A lack of leadership skills and bad management practices is potentially holding back thousands of small businesses in the UK, new research has suggested.
A study from Warwick Business School believes that productivity is lower than it should be, with output per hour 2% lower than it was before the financial crisis.
Office for National Statistics data shows the economy to be growing at a faster pace than any advanced nation but it appears many businesses could still do more.
One of the key things identified in the study was a lack of entrepreneurial skills and poor management, both of which can hamper potential growth.
Nearly 1.3 million of the UKs five million SMEs have employees according to the Department for Business Innovation and Skills, yet badly thought-out decisions could be holding them back.
A lack of management best practice was identified among small businesses which underperform, while there was also strong correlation between those that do employ best practice and that see positive results.
Under-developed leadership skills could therefore be an issue for companies, some of which essentially lack people with the necessary experience to deal with the tasks they face.
While many of these skills can be developed over time, some of them – particular those which deal with financial aspects of business – could potentially thwart progress.
Businesses with between five and 250 staff were included in the research which highlighted the need for good skills and management relating to three key areas of performance – turnover, productivity and employment growth.
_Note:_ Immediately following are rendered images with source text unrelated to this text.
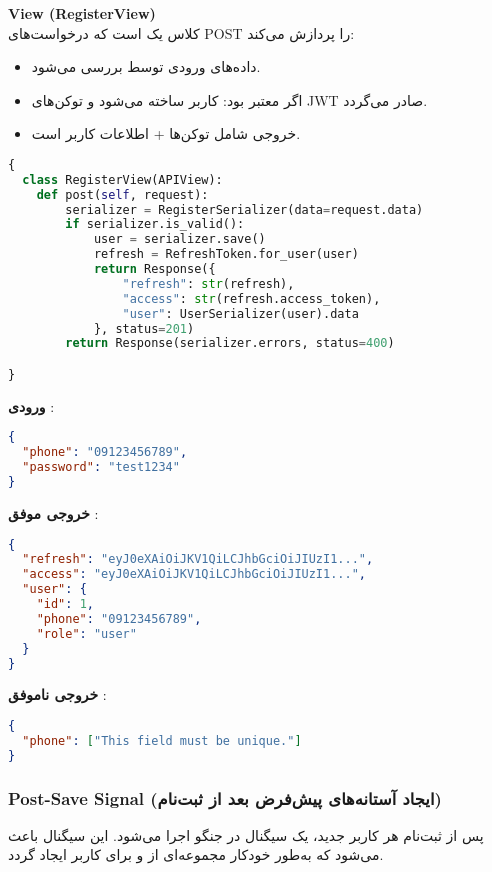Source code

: \documentclass{report}
\begin{document}
\textbf{View (RegisterView)} \\
کلاس  یک  است که درخواست‌های POST را پردازش می‌کند:
\begin{itemize}
  \item داده‌های ورودی توسط  بررسی می‌شود.
  \item اگر معتبر بود: کاربر ساخته می‌شود و توکن‌های JWT صادر می‌گردد.
  \item خروجی شامل توکن‌ها + اطلاعات کاربر است.
\end{itemize}

\begin{lstlisting}[language=python ]
{
  class RegisterView(APIView):
    def post(self, request):
        serializer = RegisterSerializer(data=request.data)
        if serializer.is_valid():
            user = serializer.save()
            refresh = RefreshToken.for_user(user)
            return Response({
                "refresh": str(refresh),
                "access": str(refresh.access_token),
                "user": UserSerializer(user).data
            }, status=201)
        return Response(serializer.errors, status=400)

}
\end{lstlisting}

\textbf{ورودی }:
\begin{lstlisting}[language=json]
{
  "phone": "09123456789",
  "password": "test1234"
}
\end{lstlisting}

\textbf{خروجی موفق }:
\begin{lstlisting}[language=json]
{
  "refresh": "eyJ0eXAiOiJKV1QiLCJhbGciOiJIUzI1...",
  "access": "eyJ0eXAiOiJKV1QiLCJhbGciOiJIUzI1...",
  "user": {
    "id": 1,
    "phone": "09123456789",
    "role": "user"
  }
}
\end{lstlisting}

\textbf{خروجی ناموفق }:
\begin{lstlisting}[language=json]
{
  "phone": ["This field must be unique."]
}
\end{lstlisting}
\subsubsection{Post-Save Signal (ایجاد آستانه‌های پیش‌فرض بعد از ثبت‌نام)}

پس از ثبت‌نام هر کاربر جدید، یک سیگنال  در جنگو اجرا می‌شود. این سیگنال باعث می‌شود که به‌طور خودکار مجموعه‌ای از  و  برای کاربر ایجاد گردد.
\end{document}
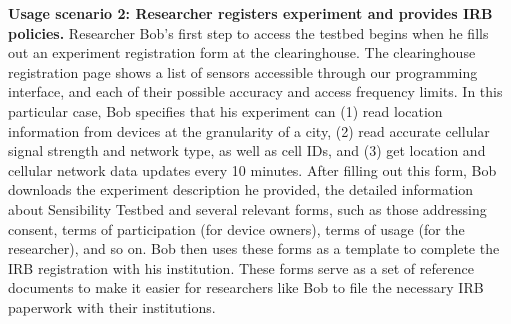 {{%

\smallskip

\textbf{Usage scenario 2: Researcher registers experiment and provides IRB policies.}
 Researcher Bob's first step to access the testbed begins when he
fills out an experiment registration form at the 
clearinghouse. The clearinghouse registration page shows 
a list of sensors accessible through our programming interface, and 
each of their possible accuracy and access frequency limits. 
In this particular case, Bob specifies that 
his experiment can (1) read location information
from devices at the granularity of a city, (2) read accurate
cellular signal strength and network type, as well as
cell IDs, and (3) get location and
cellular network data updates every 10 minutes. 
%
After filling out this form, Bob downloads the experiment description 
he provided, the detailed information about Sensibility Testbed and 
several relevant forms, such as 
those addressing consent, terms of participation (for device owners),  
terms of usage (for the researcher), and so on.   
Bob then uses these forms as a template to complete the IRB registration 
with his institution. These forms serve as a set of reference documents 
to make it easier for researchers like Bob to 
file the necessary IRB paperwork with their institutions.

}}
Productivity is the key as it will ultimately drive sales and improved performance, while a reduction could leave a firm in financial difficulty as it is either unable to meet orders or as a result of lost custom.
In instances where financial trouble is noted, businesses should seek advice to assess what options might be best for them.
A solution could be available that enables a firm to recover its finances and continue trading, while alternatively they might need to consider company administration or an alternative form of financial rescue.
Focusing on productivity and output in the workplace is essential for businesses that are looking to grow, which is why good management is imperative.